▸ ABOUT THIS TASK
The entries below hold a line with "<p>Host: (laughs nervously) Okay, now" and a line with "<p>Philosopher: Exactly. Now, imagine". Return those lines and all that lie between them, exactly and only.

[Stored data entries]
┏━━
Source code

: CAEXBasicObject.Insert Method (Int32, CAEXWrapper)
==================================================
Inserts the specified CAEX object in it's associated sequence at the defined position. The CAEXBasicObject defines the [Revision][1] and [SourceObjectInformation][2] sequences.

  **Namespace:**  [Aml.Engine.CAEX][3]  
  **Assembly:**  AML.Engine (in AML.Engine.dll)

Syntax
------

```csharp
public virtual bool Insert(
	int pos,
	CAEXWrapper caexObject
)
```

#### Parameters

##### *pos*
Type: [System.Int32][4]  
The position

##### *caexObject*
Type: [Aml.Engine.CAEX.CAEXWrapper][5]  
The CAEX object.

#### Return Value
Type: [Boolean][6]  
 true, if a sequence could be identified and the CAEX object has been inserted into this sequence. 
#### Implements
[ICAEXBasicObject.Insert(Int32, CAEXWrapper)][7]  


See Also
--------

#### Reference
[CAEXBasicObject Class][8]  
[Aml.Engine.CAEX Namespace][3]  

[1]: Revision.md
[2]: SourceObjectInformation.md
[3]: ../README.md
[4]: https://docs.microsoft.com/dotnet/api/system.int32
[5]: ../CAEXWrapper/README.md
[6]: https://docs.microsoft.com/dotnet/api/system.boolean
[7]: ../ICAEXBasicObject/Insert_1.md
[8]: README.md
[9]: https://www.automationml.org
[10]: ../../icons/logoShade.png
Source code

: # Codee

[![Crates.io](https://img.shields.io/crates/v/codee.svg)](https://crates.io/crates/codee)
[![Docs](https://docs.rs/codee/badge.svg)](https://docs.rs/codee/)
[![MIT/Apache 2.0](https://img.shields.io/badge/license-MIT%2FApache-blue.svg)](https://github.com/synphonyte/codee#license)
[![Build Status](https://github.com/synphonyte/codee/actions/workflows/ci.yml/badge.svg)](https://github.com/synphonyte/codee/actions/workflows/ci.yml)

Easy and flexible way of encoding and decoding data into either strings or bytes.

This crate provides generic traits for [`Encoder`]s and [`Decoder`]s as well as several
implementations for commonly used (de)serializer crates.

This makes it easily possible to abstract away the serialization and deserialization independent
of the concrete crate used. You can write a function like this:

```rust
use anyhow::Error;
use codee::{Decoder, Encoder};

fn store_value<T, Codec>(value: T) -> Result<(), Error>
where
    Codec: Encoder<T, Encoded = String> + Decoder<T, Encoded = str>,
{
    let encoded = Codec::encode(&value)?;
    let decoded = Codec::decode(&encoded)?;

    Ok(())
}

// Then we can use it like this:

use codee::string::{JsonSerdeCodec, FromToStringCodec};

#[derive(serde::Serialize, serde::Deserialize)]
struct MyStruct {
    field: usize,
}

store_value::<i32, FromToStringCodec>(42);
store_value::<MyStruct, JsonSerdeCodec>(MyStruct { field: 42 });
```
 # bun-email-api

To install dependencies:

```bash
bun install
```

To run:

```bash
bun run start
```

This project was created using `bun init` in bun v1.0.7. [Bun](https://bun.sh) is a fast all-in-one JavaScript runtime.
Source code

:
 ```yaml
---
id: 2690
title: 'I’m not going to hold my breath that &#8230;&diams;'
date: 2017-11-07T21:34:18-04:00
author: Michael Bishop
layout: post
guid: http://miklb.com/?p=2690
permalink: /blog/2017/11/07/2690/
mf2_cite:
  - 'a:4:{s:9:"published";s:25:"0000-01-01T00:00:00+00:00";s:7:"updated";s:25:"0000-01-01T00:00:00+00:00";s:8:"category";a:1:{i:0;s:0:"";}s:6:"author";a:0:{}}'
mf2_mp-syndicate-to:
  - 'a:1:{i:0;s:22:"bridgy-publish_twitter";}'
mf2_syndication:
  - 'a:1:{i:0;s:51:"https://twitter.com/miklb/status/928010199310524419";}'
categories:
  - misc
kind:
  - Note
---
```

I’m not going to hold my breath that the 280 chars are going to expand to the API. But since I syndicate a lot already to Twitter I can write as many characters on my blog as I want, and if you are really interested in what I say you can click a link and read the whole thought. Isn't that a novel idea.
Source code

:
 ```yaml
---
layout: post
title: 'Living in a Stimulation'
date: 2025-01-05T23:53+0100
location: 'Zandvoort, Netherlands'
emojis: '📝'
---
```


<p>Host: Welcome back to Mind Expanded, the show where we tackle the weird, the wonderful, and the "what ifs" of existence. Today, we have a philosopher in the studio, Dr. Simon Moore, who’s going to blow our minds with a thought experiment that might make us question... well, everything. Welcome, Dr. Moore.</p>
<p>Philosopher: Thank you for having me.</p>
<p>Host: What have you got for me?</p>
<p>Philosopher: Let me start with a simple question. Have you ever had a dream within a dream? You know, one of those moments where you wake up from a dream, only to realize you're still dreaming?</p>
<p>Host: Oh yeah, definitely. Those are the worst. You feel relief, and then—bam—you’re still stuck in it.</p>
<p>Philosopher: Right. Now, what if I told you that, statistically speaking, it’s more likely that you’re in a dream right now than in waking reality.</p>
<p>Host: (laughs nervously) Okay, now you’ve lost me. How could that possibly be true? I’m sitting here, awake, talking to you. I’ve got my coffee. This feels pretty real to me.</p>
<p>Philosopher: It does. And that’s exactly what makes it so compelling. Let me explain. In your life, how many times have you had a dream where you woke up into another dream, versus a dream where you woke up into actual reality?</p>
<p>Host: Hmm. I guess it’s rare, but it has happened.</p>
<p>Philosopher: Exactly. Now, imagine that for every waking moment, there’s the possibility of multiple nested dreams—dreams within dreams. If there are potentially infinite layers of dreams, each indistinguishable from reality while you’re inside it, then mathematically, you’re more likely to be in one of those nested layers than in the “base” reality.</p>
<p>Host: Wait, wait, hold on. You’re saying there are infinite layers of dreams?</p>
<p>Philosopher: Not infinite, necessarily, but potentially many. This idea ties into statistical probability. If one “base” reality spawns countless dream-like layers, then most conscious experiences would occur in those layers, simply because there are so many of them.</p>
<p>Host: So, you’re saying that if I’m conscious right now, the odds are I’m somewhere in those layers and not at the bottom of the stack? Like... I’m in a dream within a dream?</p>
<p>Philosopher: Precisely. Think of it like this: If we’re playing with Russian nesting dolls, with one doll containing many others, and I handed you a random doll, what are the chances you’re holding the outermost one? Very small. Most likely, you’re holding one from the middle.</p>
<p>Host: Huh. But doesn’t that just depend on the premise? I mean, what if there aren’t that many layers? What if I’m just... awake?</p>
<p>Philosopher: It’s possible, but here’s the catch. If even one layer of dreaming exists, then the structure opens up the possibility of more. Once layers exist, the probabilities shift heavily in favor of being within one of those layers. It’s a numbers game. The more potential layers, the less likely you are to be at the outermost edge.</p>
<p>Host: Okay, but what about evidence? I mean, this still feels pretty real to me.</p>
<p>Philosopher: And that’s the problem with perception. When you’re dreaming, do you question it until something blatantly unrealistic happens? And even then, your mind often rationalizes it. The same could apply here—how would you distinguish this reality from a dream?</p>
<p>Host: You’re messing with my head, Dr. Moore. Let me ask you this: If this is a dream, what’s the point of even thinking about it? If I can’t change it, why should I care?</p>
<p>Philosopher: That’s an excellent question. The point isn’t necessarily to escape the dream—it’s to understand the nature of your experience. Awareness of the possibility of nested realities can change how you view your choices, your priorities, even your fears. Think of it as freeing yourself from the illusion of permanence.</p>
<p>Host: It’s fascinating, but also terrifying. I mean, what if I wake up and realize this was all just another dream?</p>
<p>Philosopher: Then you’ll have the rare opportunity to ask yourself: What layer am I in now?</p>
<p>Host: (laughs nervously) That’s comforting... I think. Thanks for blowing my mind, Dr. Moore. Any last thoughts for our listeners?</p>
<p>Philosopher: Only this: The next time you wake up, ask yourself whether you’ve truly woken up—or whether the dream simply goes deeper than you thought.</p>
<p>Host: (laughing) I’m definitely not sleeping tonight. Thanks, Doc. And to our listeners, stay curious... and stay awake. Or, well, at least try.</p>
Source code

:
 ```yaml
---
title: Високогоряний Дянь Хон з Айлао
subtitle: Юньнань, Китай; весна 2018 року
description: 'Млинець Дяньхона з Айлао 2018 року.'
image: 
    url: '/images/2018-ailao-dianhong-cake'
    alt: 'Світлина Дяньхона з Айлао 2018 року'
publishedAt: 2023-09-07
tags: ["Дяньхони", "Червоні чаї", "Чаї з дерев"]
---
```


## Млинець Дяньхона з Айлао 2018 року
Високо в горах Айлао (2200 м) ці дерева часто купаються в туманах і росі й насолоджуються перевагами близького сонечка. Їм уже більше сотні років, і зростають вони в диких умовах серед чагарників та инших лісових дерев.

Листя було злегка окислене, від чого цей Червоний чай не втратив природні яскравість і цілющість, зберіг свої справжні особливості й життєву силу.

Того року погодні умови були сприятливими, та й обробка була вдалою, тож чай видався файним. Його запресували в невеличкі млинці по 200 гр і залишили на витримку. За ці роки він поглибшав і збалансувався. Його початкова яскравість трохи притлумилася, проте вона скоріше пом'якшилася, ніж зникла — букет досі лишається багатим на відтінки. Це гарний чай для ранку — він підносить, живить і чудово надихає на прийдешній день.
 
┗━━
▸ RESPONSE AREA
<p>Host: (laughs nervously) Okay, now you’ve lost me. How could that possibly be true? I’m sitting here, awake, talking to you. I’ve got my coffee. This feels pretty real to me.</p>
<p>Philosopher: It does. And that’s exactly what makes it so compelling. Let me explain. In your life, how many times have you had a dream where you woke up into another dream, versus a dream where you woke up into actual reality?</p>
<p>Host: Hmm. I guess it’s rare, but it has happened.</p>
<p>Philosopher: Exactly. Now, imagine that for every waking moment, there’s the possibility of multiple nested dreams—dreams within dreams. If there are potentially infinite layers of dreams, each indistinguishable from reality while you’re inside it, then mathematically, you’re more likely to be in one of those nested layers than in the “base” reality.</p>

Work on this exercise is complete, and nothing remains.